Required work: Check each line of the records below for the word "reinforces" and copy those where it appears.

Records for the exercise:
________

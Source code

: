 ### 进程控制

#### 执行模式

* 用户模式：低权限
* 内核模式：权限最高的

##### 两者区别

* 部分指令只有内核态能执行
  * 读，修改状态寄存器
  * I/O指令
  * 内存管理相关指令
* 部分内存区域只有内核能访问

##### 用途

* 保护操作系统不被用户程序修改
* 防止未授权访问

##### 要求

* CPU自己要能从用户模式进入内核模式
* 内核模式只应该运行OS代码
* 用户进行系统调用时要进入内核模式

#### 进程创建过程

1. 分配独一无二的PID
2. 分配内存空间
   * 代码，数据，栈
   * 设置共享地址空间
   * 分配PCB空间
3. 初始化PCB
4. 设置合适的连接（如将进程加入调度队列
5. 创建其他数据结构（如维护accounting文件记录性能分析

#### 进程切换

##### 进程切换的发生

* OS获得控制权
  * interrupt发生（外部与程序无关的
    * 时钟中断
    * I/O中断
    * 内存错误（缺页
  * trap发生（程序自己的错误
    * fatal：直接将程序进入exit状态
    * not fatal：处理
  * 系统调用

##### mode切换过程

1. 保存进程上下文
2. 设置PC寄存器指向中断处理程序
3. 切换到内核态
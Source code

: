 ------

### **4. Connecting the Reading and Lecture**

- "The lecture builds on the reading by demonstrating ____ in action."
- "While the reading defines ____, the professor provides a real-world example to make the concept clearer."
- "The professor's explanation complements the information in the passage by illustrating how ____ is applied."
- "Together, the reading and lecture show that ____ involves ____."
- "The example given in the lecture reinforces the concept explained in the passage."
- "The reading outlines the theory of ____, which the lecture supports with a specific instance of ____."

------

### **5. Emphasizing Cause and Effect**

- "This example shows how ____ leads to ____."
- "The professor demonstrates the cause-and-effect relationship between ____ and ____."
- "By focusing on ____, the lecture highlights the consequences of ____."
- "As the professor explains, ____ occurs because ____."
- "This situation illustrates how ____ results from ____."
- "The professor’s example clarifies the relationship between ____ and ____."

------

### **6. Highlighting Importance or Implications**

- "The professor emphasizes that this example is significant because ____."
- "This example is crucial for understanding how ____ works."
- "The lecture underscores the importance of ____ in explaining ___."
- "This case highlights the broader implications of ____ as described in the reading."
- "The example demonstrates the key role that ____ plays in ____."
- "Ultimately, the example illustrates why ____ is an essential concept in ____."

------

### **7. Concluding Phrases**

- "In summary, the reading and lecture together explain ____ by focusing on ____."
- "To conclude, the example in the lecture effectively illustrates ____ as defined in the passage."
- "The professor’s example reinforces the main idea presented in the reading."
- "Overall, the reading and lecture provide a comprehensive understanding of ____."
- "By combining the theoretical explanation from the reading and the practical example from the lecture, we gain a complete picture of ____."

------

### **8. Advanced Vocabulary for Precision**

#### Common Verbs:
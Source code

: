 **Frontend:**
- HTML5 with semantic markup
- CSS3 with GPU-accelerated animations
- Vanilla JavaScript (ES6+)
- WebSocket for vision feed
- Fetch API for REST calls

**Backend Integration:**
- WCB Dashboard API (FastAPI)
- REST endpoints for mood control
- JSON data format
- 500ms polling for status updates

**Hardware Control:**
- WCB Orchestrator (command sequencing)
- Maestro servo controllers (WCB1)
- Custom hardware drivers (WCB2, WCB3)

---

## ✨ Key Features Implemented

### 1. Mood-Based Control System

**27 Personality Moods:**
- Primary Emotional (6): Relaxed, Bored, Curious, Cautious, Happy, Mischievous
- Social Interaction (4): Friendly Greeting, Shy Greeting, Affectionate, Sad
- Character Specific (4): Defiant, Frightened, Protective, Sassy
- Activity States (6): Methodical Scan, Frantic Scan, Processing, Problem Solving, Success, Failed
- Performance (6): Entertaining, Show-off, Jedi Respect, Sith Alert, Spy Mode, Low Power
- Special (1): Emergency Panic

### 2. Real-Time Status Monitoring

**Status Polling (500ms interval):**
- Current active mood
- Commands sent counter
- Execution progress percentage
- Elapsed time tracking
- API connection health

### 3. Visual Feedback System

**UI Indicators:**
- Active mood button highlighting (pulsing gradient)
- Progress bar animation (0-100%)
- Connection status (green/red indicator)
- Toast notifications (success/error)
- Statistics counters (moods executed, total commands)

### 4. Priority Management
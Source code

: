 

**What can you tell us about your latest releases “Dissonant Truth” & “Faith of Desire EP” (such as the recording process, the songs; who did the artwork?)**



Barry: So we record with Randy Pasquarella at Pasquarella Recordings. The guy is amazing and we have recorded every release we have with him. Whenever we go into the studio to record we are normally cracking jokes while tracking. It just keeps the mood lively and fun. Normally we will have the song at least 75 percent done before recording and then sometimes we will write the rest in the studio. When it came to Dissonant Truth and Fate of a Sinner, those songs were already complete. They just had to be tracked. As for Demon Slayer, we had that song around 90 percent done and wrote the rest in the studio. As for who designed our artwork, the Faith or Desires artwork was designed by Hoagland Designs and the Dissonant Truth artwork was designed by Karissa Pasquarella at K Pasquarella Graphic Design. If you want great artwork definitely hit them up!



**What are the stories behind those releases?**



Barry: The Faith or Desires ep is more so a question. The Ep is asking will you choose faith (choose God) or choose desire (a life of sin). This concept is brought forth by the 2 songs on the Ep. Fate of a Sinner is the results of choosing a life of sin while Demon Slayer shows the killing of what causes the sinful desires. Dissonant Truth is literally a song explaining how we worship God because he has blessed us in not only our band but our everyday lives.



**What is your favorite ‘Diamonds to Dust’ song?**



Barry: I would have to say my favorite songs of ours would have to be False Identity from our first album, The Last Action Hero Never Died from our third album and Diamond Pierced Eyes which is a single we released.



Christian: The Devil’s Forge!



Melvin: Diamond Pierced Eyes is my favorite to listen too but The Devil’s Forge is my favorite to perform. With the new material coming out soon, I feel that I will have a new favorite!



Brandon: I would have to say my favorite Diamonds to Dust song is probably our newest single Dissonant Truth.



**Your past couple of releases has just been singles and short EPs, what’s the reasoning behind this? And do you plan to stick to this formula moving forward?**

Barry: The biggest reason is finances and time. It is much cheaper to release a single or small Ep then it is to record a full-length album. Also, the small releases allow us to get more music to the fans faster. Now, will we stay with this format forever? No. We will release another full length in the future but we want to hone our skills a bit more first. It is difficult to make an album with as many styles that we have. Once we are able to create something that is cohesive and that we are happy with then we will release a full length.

________

Problem solution:
- "The example given in the lecture reinforces the concept explained in the passage."
- "The professor’s example reinforces the main idea presented in the reading."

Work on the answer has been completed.